No tempo em que tive a honrosa experiência de ser professor substituto no curso de História no Campus do Pantanal (Universidade Federal de Mato Grosso do Sul), conheci quatro brilhantes alunos/as que de algum modo lidaram com essa temática. O hoje meu colega, trabalhando em Presidente Prudente (SP), Professor Miguel Lúcio Rocha, chegou a esboçar um projeto de pesquisa para a graduação em História, que acabou abandonando por causa da exiguidade de tempo de que então dispunha (apenas um semestre). Por meio do querido Amigo Jornalista Nelson Urt, hoje Professor e mestrando em Estudos Fronteiriços, conheci a Professora Marilene Rodrigues (Mestre em Educação em 2017 pelo CPAN/UFMS), que fez extraordinárias reportagens para o “Correio de Corumbá” durante os anos em que morou em Corumbá, uma das quais sobre Virgílio Aleixo e a devoção existente em Corumbá.

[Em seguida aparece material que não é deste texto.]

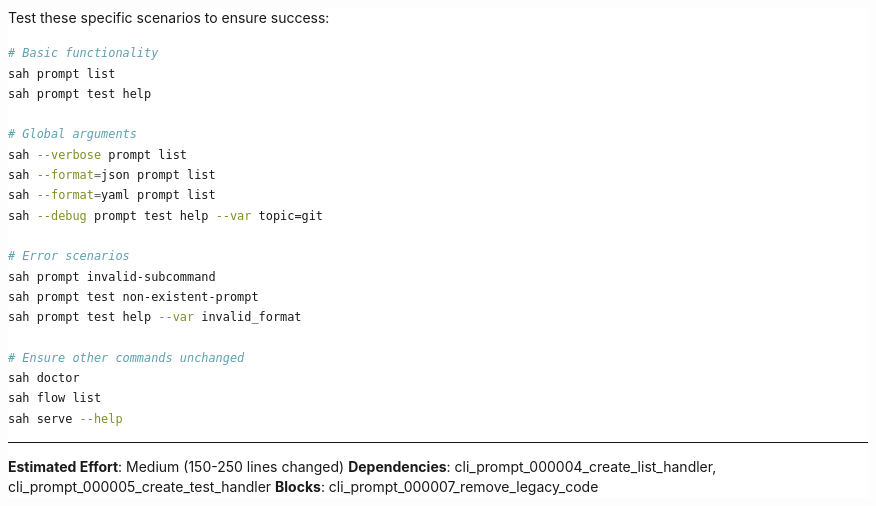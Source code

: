 Test these specific scenarios to ensure success:

```bash
# Basic functionality
sah prompt list
sah prompt test help

# Global arguments  
sah --verbose prompt list
sah --format=json prompt list
sah --format=yaml prompt list
sah --debug prompt test help --var topic=git

# Error scenarios
sah prompt invalid-subcommand
sah prompt test non-existent-prompt
sah prompt test help --var invalid_format

# Ensure other commands unchanged
sah doctor
sah flow list
sah serve --help
```

---

**Estimated Effort**: Medium (150-250 lines changed)
**Dependencies**: cli_prompt_000004_create_list_handler, cli_prompt_000005_create_test_handler
**Blocks**: cli_prompt_000007_remove_legacy_code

Em julho de 2019, quando saía da Unidade 3 do CPAN/UFMS, antiga sede da Alfândega, e, rumo ao centro de Corumbá, subia a íngreme ladeira José Bonifácio (aquela do imponente prédio da Casa Vásquez & Cia, no Casario do Porto), e por puro acaso me deparei com um jovem casal exausto pela subida em tarde ensolarada e quente, a quem cumprimentei e recomendei que se sentassem no meio-fio até recuperar o fôlego. Mais tarde, já no centro, volto a cruzar com eles, quando me indagam se conhecia um cidadão de nome estrangeiro, que, para minha surpresa, era eu mesmo. Vinham de Goiânia e estavam à procura de documentos e depoimentos de pessoas que tivessem informações sobre Virgílio Aleixo e a devoção existente em Corumbá desde a primeira metade do século XX.

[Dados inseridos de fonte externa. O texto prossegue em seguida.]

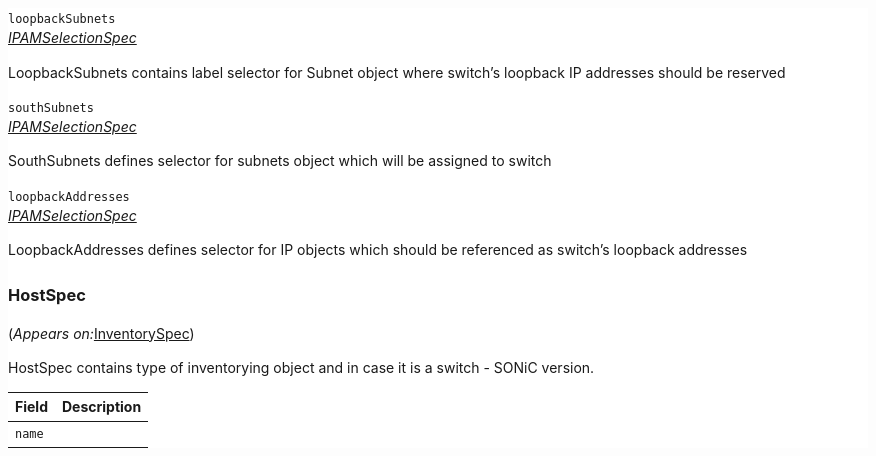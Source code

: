 </tr>
<tr>
<td>
<code>loopbackSubnets</code><br/>
<em>
<a href="#metal.ironcore.dev/v1alpha4.IPAMSelectionSpec">
IPAMSelectionSpec
</a>
</em>
</td>
<td>
<p>LoopbackSubnets contains label selector for Subnet object where switch&rsquo;s loopback
IP addresses should be reserved</p>
</td>
</tr>
<tr>
<td>
<code>southSubnets</code><br/>
<em>
<a href="#metal.ironcore.dev/v1alpha4.IPAMSelectionSpec">
IPAMSelectionSpec
</a>
</em>
</td>
<td>
<p>SouthSubnets defines selector for subnets object which will be assigned to switch</p>
</td>
</tr>
<tr>
<td>
<code>loopbackAddresses</code><br/>
<em>
<a href="#metal.ironcore.dev/v1alpha4.IPAMSelectionSpec">
IPAMSelectionSpec
</a>
</em>
</td>
<td>
<p>LoopbackAddresses defines selector for IP objects which should be referenced as switch&rsquo;s loopback addresses</p>
</td>
</tr>
</tbody>
</table>
<h3 id="metal.ironcore.dev/v1alpha4.HostSpec">HostSpec
</h3>
<p>
(<em>Appears on:</em><a href="#metal.ironcore.dev/v1alpha4.InventorySpec">InventorySpec</a>)
</p>
<div>
<p>HostSpec contains type of inventorying object and in case it is a switch - SONiC version.</p>
</div>
<table>
<thead>
<tr>
<th>Field</th>
<th>Description</th>
</tr>
</thead>
<tbody>
<tr>
<td>
<code>name</code><br/>
<em>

Tratava-se da Professora Layanna do Carmo e de seu Companheiro, o Professor universitário Erisvaldo de Souza, da Universidade Estadual de Goiás (UEG). De férias, vieram a Corumbá para reunir dados sobre Virgílio Aleixo para o projeto de pesquisa para o doutorado em História Comparada da Universidade Federal do Rio de Janeiro (UFRJ). Como já estavam com a passagem marcada para retornar em dois dias, naquela mesma tarde os/as coloquei em contato com algumas pessoas com mais idade e que conheciam outras que, por serem espíritas poderiam fazer depoimentos, mas tudo bastante precário, diante da premência do tempo. Coube ao talento, capacidade e, sobretudo, perseverança da Professora Layanna e do apoio do Professor Erisvaldo a elaboração do projeto de pesquisa e o rigor científico exigido pela academia. Decorridos praticamente cinco meses, chega-nos a notícia da aprovação de seu projeto de pesquisa sobre o conhecido -- como se diz popularmente, “de ouvir dizer” -- Virgílio Aleixo e da devoção corumbaense que agora vira tese de Doutorado numa renomada universidade brasileira.

Parabéns à jovem pesquisadora Layanna do Carmo, que veio desde Goiás para dar visibilidade ao popularmente devotado Virgílio Aleixo, a ser analisado e reconhecido em uma célebre universidade localizada no Rio de Janeiro, capital federal no tempo em que viveu e precocemente se eternizou.